I hate to admit this, but I will. Every time I come back from my travels, I am more often than not... disappointed with my own country. I am disappointed with the public transportation, or shall I say... the lack of good buses, in particular. I am disappointed at how our officials don’t take their jobs seriously at our borders. I am disappointed at how lackadaisical we are about providing good infrastructure to the people. Like how we lack in proper walkways by the roadside or how we fail to provide proper public toilets and how we don’t have enough seats at waiting areas.

And mostly (believe it or not), I am disappointed at the Malay culture on so many different levels, I don’t think you even want to know. Because believe you me, even in countries where the main religion is Christianity, you’d be surprised to see how “Islamic” their culture is.

Yes, when you travel, you learn to demarcate between what is religion and what is culture. And you learn that most of the time, you could be the most pious person but be a disgrace to your religion because of your unsavoury culture.

But of course, there are times when I come back from my travels feeling absolutely lucky to be part of Malaysia. To have such a peaceful country where people can co-exist peacefully. Where people of different cultures and religions can blend and be friends. Where food is abundant and relatively cheaper than anywhere else in the world. And of course, for having one of the most envied climates as it is a mild summer all year long.

It’s just that sometimes, I just wished we could assimilate others’ good culture. Like saying hello to strangers without being looked at as strange and queer. Like not being too “curious” (or in a more familiar term “busy body”) when something is happening in your vicinity. Like not minding when a stranger shares your bench in the mall. Like not being so ignorant about our own country, say for example, when being asked about directions to a particular landmark or being asked about facts like who is the Football Team Captain or where you could get souvenirs at a cheaper price.

These are things/knowledge that we should all be equipped with as Malaysians. Because, most of the people I’ve met during my travels, even if they wear a Mohawk or pink or green hair or super short, short skirts, know these things. They are so acutely aware of their country and their jobs, that I sometimes cringe thinking about the girl at Customer Service/Information Counters I’ve encountered in Malaysia who don’t even know the mall or shop she’s in charge of at the back of her hand.
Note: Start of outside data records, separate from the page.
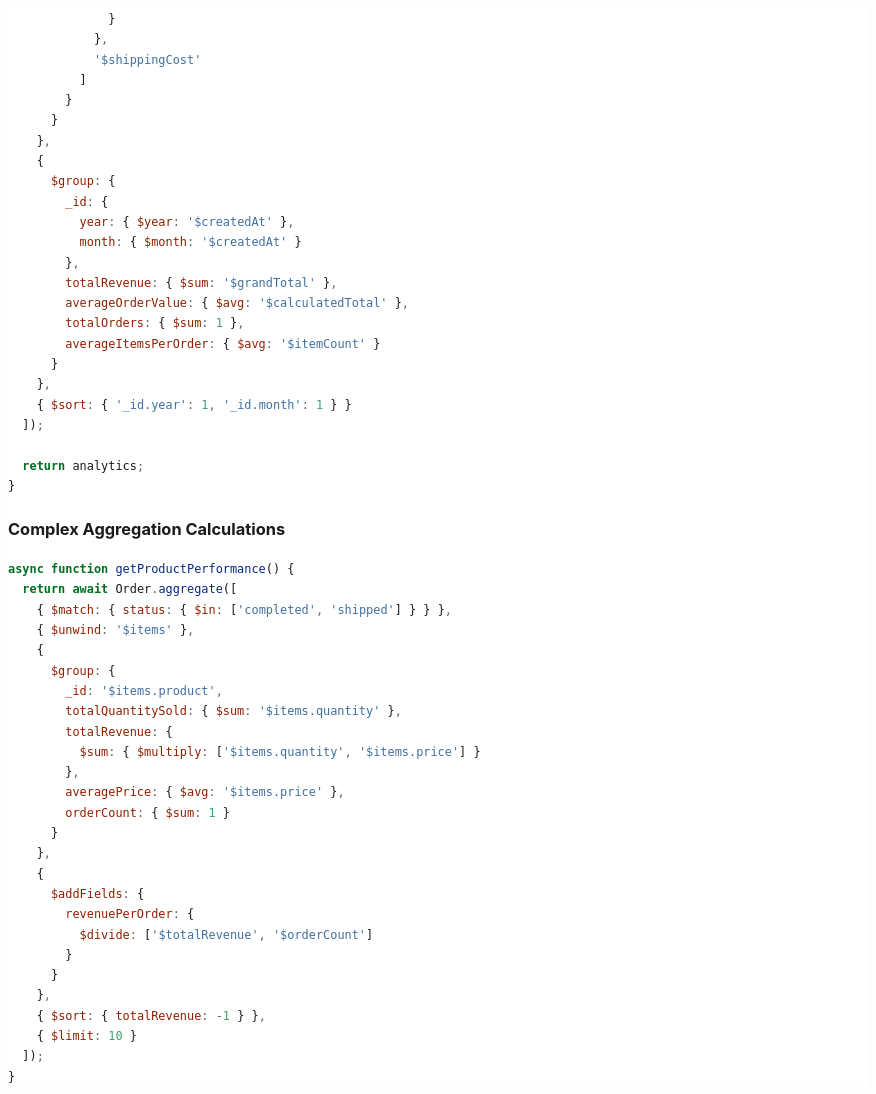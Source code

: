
 ```javascript
              }
            },
            '$shippingCost'
          ]
        }
      }
    },
    {
      $group: {
        _id: {
          year: { $year: '$createdAt' },
          month: { $month: '$createdAt' }
        },
        totalRevenue: { $sum: '$grandTotal' },
        averageOrderValue: { $avg: '$calculatedTotal' },
        totalOrders: { $sum: 1 },
        averageItemsPerOrder: { $avg: '$itemCount' }
      }
    },
    { $sort: { '_id.year': 1, '_id.month': 1 } }
  ]);

  return analytics;
}
```

### Complex Aggregation Calculations

```javascript
async function getProductPerformance() {
  return await Order.aggregate([
    { $match: { status: { $in: ['completed', 'shipped'] } } },
    { $unwind: '$items' },
    {
      $group: {
        _id: '$items.product',
        totalQuantitySold: { $sum: '$items.quantity' },
        totalRevenue: { 
          $sum: { $multiply: ['$items.quantity', '$items.price'] }
        },
        averagePrice: { $avg: '$items.price' },
        orderCount: { $sum: 1 }
      }
    },
    {
      $addFields: {
        revenuePerOrder: { 
          $divide: ['$totalRevenue', '$orderCount'] 
        }
      }
    },
    { $sort: { totalRevenue: -1 } },
    { $limit: 10 }
  ]);
}
```
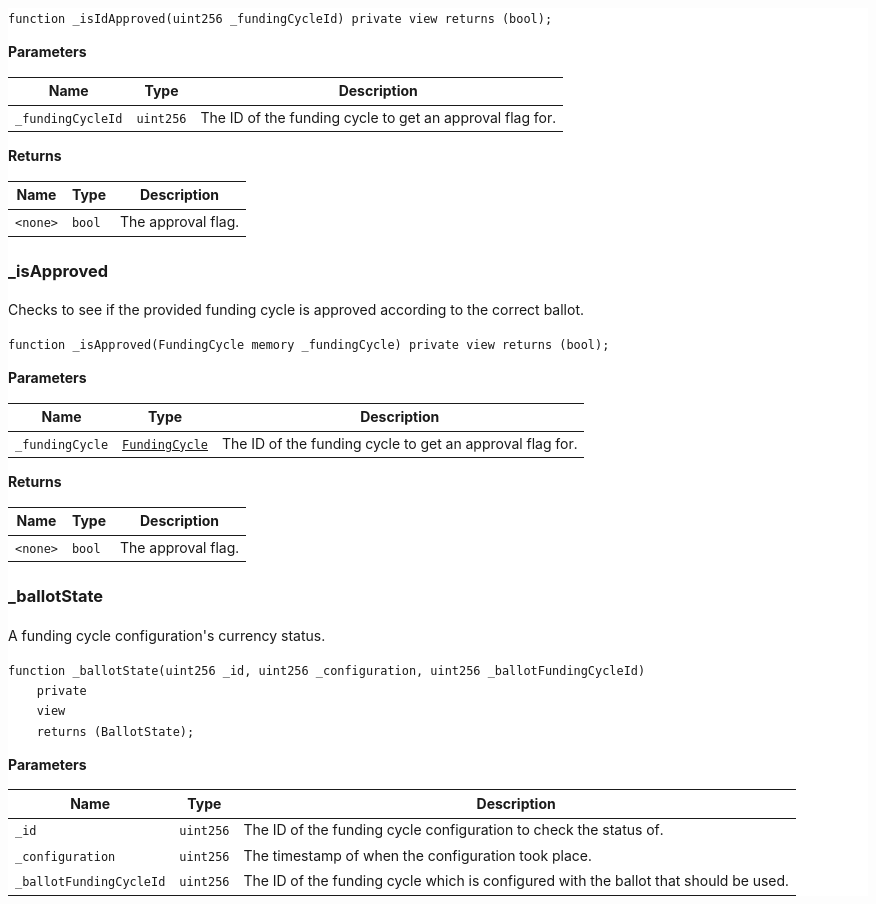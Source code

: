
 ```solidity
function _isIdApproved(uint256 _fundingCycleId) private view returns (bool);
```

**Parameters**

|Name|Type|Description|
|----|----|-----------|
|`_fundingCycleId`|`uint256`|The ID of the funding cycle to get an approval flag for.|

**Returns**

|Name|Type|Description|
|----|----|-----------|
|`<none>`|`bool`|The approval flag.|

### _isApproved

Checks to see if the provided funding cycle is approved according to the correct ballot.

```solidity
function _isApproved(FundingCycle memory _fundingCycle) private view returns (bool);
```

**Parameters**

|Name|Type|Description|
|----|----|-----------|
|`_fundingCycle`|[`FundingCycle`](/docs/dev/deprecated/juice-contracts-v1/interfaces/fundingcycle.md)|The ID of the funding cycle to get an approval flag for.|

**Returns**

|Name|Type|Description|
|----|----|-----------|
|`<none>`|`bool`|The approval flag.|

### _ballotState

A funding cycle configuration's currency status.

```solidity
function _ballotState(uint256 _id, uint256 _configuration, uint256 _ballotFundingCycleId)
    private
    view
    returns (BallotState);
```

**Parameters**

|Name|Type|Description|
|----|----|-----------|
|`_id`|`uint256`|The ID of the funding cycle configuration to check the status of.|
|`_configuration`|`uint256`|The timestamp of when the configuration took place.|
|`_ballotFundingCycleId`|`uint256`|The ID of the funding cycle which is configured with the ballot that should be used.|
So you see. There is a lot to improve on. Each time people say budaya Barat adalah budaya “kuning”, I just smirk. Because all they have seen are the things shown on TV. Though to a certain extent I admit that there are cultures which leaves little to be desired, there are very good cultures which are commendable and deserve the right to be considered.
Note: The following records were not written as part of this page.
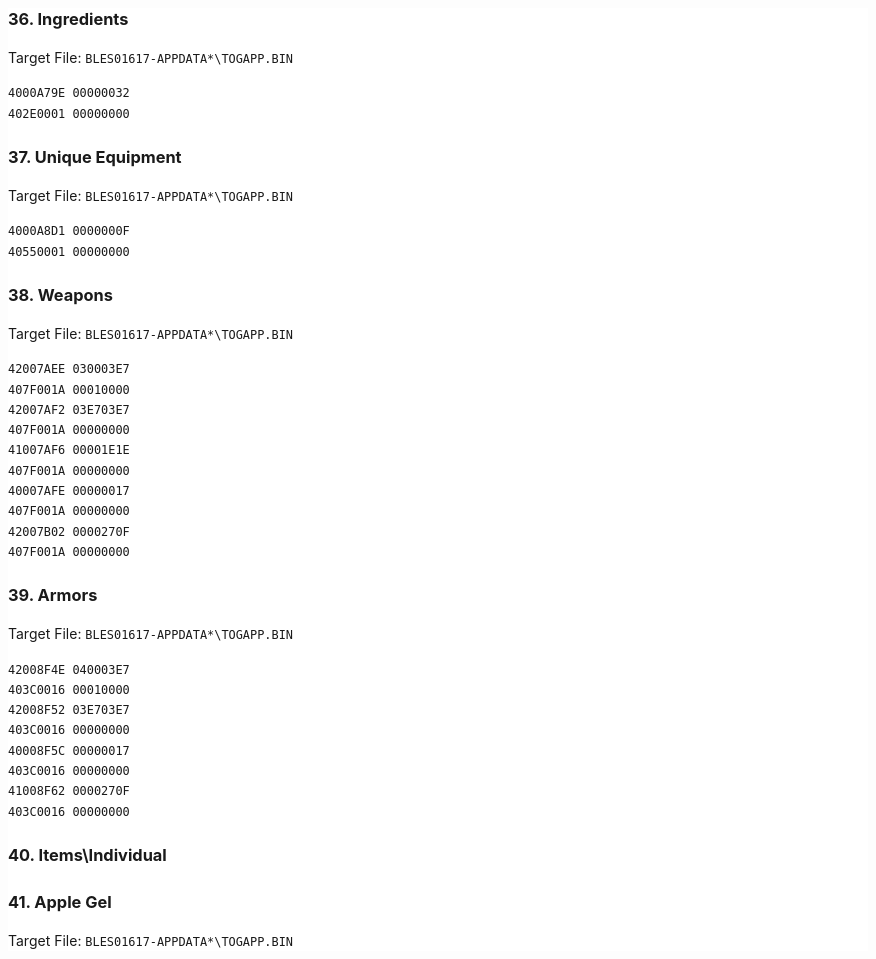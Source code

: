 ### 36. Ingredients

Target File: `BLES01617-APPDATA*\TOGAPP.BIN`

```
4000A79E 00000032
402E0001 00000000
```

### 37. Unique Equipment

Target File: `BLES01617-APPDATA*\TOGAPP.BIN`

```
4000A8D1 0000000F
40550001 00000000
```

### 38. Weapons

Target File: `BLES01617-APPDATA*\TOGAPP.BIN`

```
42007AEE 030003E7
407F001A 00010000
42007AF2 03E703E7
407F001A 00000000
41007AF6 00001E1E
407F001A 00000000
40007AFE 00000017
407F001A 00000000
42007B02 0000270F
407F001A 00000000
```

### 39. Armors

Target File: `BLES01617-APPDATA*\TOGAPP.BIN`

```
42008F4E 040003E7
403C0016 00010000
42008F52 03E703E7
403C0016 00000000
40008F5C 00000017
403C0016 00000000
41008F62 0000270F
403C0016 00000000
```

### 40. Items\Individual
### 41. Apple Gel

Target File: `BLES01617-APPDATA*\TOGAPP.BIN`
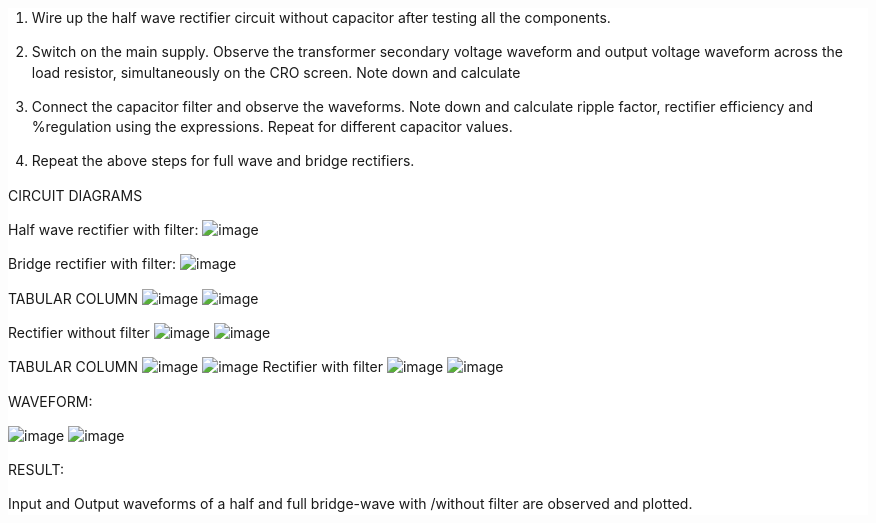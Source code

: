 1.   Wire up the half wave rectifier circuit without capacitor after testing all the components.

2.   Switch on the main supply. Observe the transformer secondary voltage waveform and output voltage waveform across the load resistor, simultaneously on the CRO screen. Note down       and calculate
3.   Connect the capacitor filter and observe the waveforms. Note down and calculate ripple factor, rectifier efficiency and %regulation using the expressions. Repeat for different capacitor values.
4.   Repeat the above steps for full wave and bridge rectifiers.

CIRCUIT DIAGRAMS


Half wave rectifier with filter:
<img width="965" height="615" alt="image" src="https://github.com/user-attachments/assets/7a42c70c-b4ff-4f26-9a75-d88a808e8a23" />


Bridge rectifier with filter:
<img width="956" height="641" alt="image" src="https://github.com/user-attachments/assets/ec57a085-56c5-463e-9aad-7697955b1988" />


TABULAR COLUMN
<img width="434" height="148" alt="image" src="https://github.com/user-attachments/assets/4d5c7764-a4c2-4e37-b808-4ed193b62f4d" />
<img width="438" height="132" alt="image" src="https://github.com/user-attachments/assets/0cf7e5c3-e7f1-4991-a80e-65f8e3308db8" />

Rectifier without filter
<img width="444" height="256" alt="image" src="https://github.com/user-attachments/assets/eaa1e9f2-48f9-4b4d-8e10-ec59af4e265a" />
<img width="477" height="301" alt="image" src="https://github.com/user-attachments/assets/fcc955ce-9ce8-4bc9-bad6-c596d1215bd6" />


TABULAR COLUMN
<img width="434" height="148" alt="image" src="https://github.com/user-attachments/assets/4d5c7764-a4c2-4e37-b808-4ed193b62f4d" />
<img width="438" height="132" alt="image" src="https://github.com/user-attachments/assets/0cf7e5c3-e7f1-4991-a80e-65f8e3308db8" />
Rectifier with filter
<img width="460" height="214" alt="image" src="https://github.com/user-attachments/assets/5a93e8d1-3459-4df4-9a97-cf425a4a99d4" />
<img width="811" height="505" alt="image" src="https://github.com/user-attachments/assets/530a2720-2d02-4d37-a630-a942211ad25d" />

WAVEFORM:

<img width="448" height="247" alt="image" src="https://github.com/user-attachments/assets/ed51fe6a-80f7-4ddf-a749-a7ff9693c689" />
<img width="426" height="262" alt="image" src="https://github.com/user-attachments/assets/7c21bdaa-90c6-4b6f-af5b-288dfd425489" />


RESULT:

Input and Output waveforms of a half and full bridge-wave with /without filter are observed and plotted.
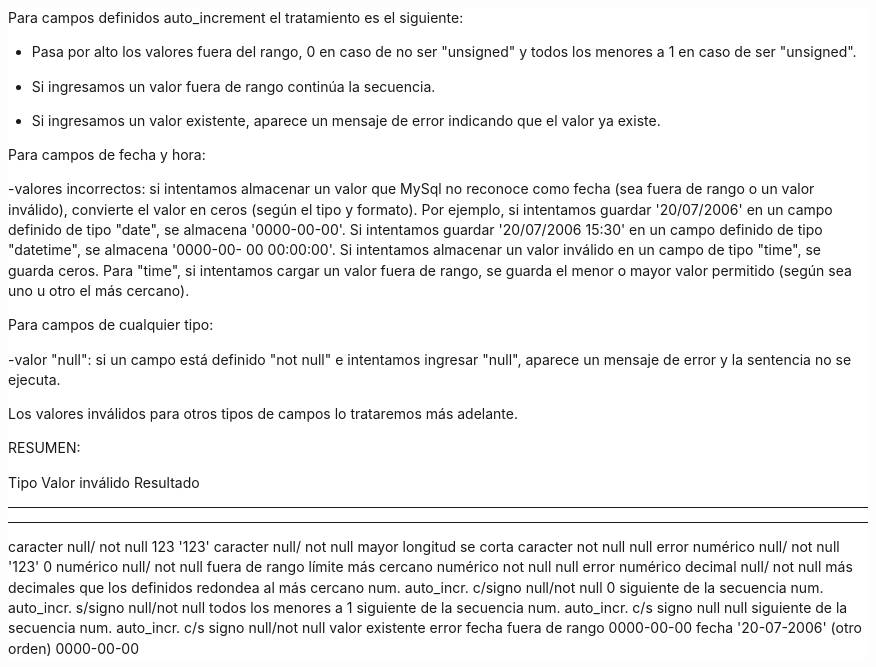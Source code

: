 Para campos definidos auto_increment el tratamiento es el siguiente:

- Pasa por alto los valores fuera del rango, 0 en caso de no ser "unsigned" y todos los menores a 1 en
caso de ser "unsigned".


- Si ingresamos un valor fuera de rango continúa la secuencia.
- Si ingresamos un valor existente, aparece un mensaje de error indicando que el valor ya existe.

Para campos de fecha y hora:

-valores incorrectos: si intentamos almacenar un valor que MySql no reconoce como fecha (sea fuera
de rango o un valor inválido), convierte el valor en ceros (según el tipo y formato). Por ejemplo, si
intentamos guardar '20/07/2006' en un campo definido de tipo "date", se almacena '0000-00-00'. Si
intentamos guardar '20/07/2006 15:30' en un campo definido de tipo "datetime", se almacena '0000-00-
00 00:00:00'. Si intentamos almacenar un valor inválido en un campo de tipo "time", se guarda ceros.
Para "time", si intentamos cargar un valor fuera de rango, se guarda el menor o mayor valor permitido
(según sea uno u otro el más cercano).

Para campos de cualquier tipo:

-valor "null": si un campo está definido "not null" e intentamos ingresar "null", aparece un mensaje de
error y la sentencia no se ejecuta.

Los valores inválidos para otros tipos de campos lo trataremos más adelante.

RESUMEN:

Tipo Valor inválido
Resultado
___________________________________________________________________________________
_______
caracter null/ not null 123
'123'
caracter null/ not null mayor longitud se
corta
caracter not null null
error
numérico null/ not null '123' 0
numérico null/ not null fuera de rango
límite más cercano
numérico not null null
error
numérico decimal null/ not null más decimales que los definidos
redondea al más cercano
num. auto_incr. c/signo null/not null 0
siguiente de la secuencia
num. auto_incr. s/signo null/not null todos los menores a 1
siguiente de la secuencia
num. auto_incr. c/s signo null null
siguiente de la secuencia
num. auto_incr. c/s signo null/not null valor existente
error
fecha fuera de rango
0000-00-00
fecha '20-07-2006' (otro orden)
0000-00-00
We should compare our country to those countries, which are less fortunate, yes. But only so that we don’t become ungrateful. But to me, the only way forward is to compare ourselves with those developed nations and think about how we could be like them.

If they have succeeded in becoming what they are, I don’t see why we can’t be better.








Shy to comment? Well, never mind! Your reactions mean the world to me! Make me smile today :)

6 comments:

shueyshoelove said...

Nisa, tak tau nak ckp camne lg. Its freaky to think that our parents raised us similar. I feel the same about travelling. I marvel at their culture and social ethics. When I went for a trip in US, simple gesture like holding the door for a muslim girl like me made me smile. Pakai tudung lagi. Thank yous and have a good day we hear abundance. At hong kong recently, this dude tried hardest giving direction in chinese. Gila amazing kan? We lack civility and manners in so many ways when that should be the basic and core foundation of one's personality. Oh well, we have our children to teach and culture them like how our parents did. So yeah, all is still good. :) raised us similar. I feel the same about travelling. I marvel at their culture and social ethics. When I went for a trip in US, simple gesture like holding the door for a muslim girl like me made me smile. Pakai tudung lagi. Thank yous and have a good day we hear abundance. At hong kong recently, this dude tried hardest giving direction in chinese. Gila amazing kan? We lack civility and manners in so many ways when that should be the basic and core foundation of one's personality. Oh well, we have our children to teach and culture them like how our parents did. So yeah, all is still good. :)

Anonymous said...

Well done.

Excellent post, kakak.

The Spasmodic Scribbler said...

A well written post. I have so many frustration with Malaysia too. There was also a point in time where I have felt like I wanted to just become an immigrant and move out of the country.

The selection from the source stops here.